#### Task to carry out:
Your answer should be every line of the records that contains the word "button", copied as it stands.

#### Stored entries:

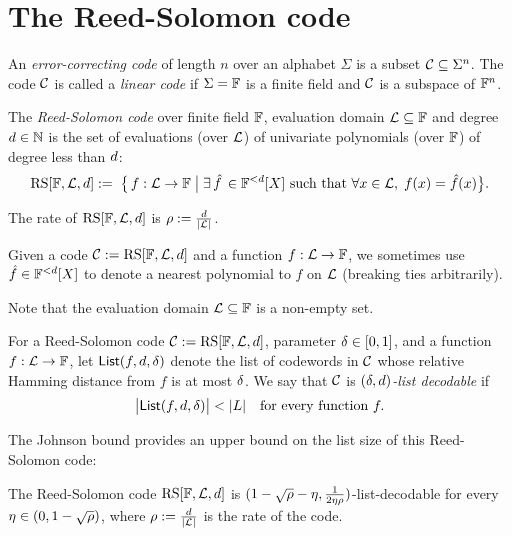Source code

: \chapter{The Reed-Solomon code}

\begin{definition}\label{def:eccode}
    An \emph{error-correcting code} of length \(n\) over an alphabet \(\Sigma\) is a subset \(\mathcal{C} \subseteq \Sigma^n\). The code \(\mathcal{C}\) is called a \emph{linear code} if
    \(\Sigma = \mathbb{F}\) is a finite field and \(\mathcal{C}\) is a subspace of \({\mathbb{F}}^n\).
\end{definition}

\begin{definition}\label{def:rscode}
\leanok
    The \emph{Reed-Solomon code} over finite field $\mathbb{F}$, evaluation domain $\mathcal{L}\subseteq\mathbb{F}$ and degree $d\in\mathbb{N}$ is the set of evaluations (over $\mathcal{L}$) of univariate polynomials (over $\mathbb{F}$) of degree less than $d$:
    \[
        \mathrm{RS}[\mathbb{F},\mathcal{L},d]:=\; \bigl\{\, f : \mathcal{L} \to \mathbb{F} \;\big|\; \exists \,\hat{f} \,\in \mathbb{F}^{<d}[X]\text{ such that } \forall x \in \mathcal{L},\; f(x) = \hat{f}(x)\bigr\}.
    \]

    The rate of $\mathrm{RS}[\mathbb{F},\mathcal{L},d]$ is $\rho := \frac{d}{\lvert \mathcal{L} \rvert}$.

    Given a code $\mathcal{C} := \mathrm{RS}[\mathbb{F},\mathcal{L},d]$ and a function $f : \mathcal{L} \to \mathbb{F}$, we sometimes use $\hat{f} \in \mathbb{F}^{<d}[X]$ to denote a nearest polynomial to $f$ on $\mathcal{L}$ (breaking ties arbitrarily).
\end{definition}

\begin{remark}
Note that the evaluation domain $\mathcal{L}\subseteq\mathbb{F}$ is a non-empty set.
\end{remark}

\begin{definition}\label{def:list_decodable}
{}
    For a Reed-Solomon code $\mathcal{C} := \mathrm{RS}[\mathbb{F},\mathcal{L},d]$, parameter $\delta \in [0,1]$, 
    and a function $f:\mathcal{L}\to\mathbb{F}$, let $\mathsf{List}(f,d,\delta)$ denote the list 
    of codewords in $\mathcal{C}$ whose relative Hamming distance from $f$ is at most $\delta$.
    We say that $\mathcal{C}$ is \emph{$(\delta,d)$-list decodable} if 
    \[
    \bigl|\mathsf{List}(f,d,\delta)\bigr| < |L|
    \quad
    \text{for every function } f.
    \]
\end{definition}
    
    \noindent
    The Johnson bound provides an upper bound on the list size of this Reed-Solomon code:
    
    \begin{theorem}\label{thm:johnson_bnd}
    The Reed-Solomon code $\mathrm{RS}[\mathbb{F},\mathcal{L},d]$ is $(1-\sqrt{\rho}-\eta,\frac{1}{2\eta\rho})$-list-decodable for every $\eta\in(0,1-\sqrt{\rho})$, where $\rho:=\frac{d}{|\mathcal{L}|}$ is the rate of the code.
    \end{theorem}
...
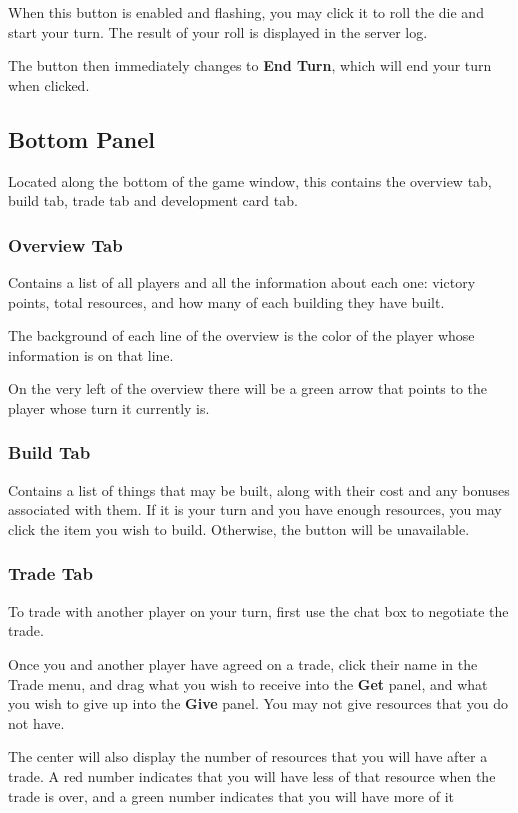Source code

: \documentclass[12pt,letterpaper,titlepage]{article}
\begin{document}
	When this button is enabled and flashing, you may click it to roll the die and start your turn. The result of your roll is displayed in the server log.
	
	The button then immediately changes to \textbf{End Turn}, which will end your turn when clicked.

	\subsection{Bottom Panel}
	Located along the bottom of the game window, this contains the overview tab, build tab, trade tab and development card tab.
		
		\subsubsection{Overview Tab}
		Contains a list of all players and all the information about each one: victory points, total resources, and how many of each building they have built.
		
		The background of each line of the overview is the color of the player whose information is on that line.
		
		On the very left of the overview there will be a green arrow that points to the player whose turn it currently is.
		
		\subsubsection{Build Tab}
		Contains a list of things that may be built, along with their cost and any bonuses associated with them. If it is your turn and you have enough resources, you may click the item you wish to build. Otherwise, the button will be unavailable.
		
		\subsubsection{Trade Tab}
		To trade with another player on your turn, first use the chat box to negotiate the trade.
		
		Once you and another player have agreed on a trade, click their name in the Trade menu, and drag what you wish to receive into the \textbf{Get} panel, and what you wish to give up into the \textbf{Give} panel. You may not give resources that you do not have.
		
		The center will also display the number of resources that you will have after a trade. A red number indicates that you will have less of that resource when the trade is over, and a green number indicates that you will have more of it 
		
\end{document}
---
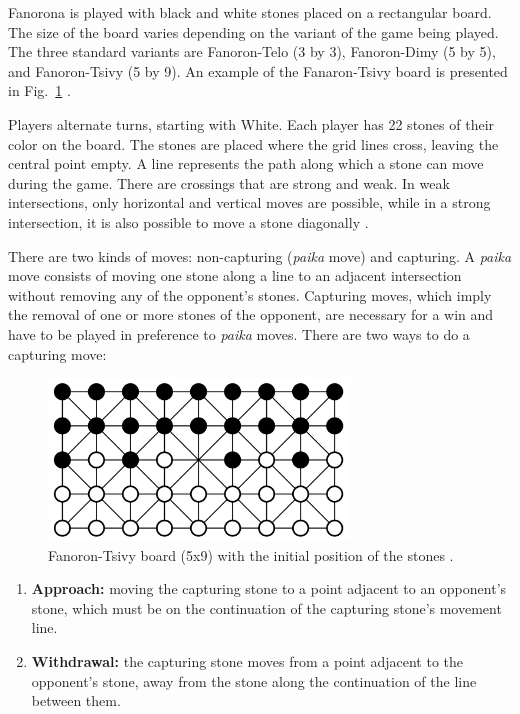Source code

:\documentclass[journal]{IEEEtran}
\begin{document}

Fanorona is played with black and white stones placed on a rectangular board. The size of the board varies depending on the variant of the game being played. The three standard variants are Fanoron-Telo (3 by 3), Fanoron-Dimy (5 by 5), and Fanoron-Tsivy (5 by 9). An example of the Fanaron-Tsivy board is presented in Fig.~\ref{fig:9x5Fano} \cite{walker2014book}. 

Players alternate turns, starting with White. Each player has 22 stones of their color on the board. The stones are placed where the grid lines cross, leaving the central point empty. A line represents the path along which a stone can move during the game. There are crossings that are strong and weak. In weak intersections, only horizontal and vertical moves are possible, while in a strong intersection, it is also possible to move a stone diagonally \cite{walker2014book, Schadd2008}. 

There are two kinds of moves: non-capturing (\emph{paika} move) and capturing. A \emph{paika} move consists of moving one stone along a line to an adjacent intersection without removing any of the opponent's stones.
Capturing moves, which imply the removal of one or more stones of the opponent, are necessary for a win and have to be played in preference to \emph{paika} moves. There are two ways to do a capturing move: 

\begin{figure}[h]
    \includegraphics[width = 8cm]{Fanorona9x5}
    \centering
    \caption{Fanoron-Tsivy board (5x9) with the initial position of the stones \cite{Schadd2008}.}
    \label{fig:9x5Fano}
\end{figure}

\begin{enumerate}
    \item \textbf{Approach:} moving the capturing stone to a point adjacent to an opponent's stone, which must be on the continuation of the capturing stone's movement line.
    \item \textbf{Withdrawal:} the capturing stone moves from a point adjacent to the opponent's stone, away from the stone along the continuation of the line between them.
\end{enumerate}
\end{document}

#### Output:
	When this button is enabled and flashing, you may click it to roll the die and start your turn. The result of your roll is displayed in the server log.
	The button then immediately changes to \textbf{End Turn}, which will end your turn when clicked.
		Contains a list of things that may be built, along with their cost and any bonuses associated with them. If it is your turn and you have enough resources, you may click the item you wish to build. Otherwise, the button will be unavailable.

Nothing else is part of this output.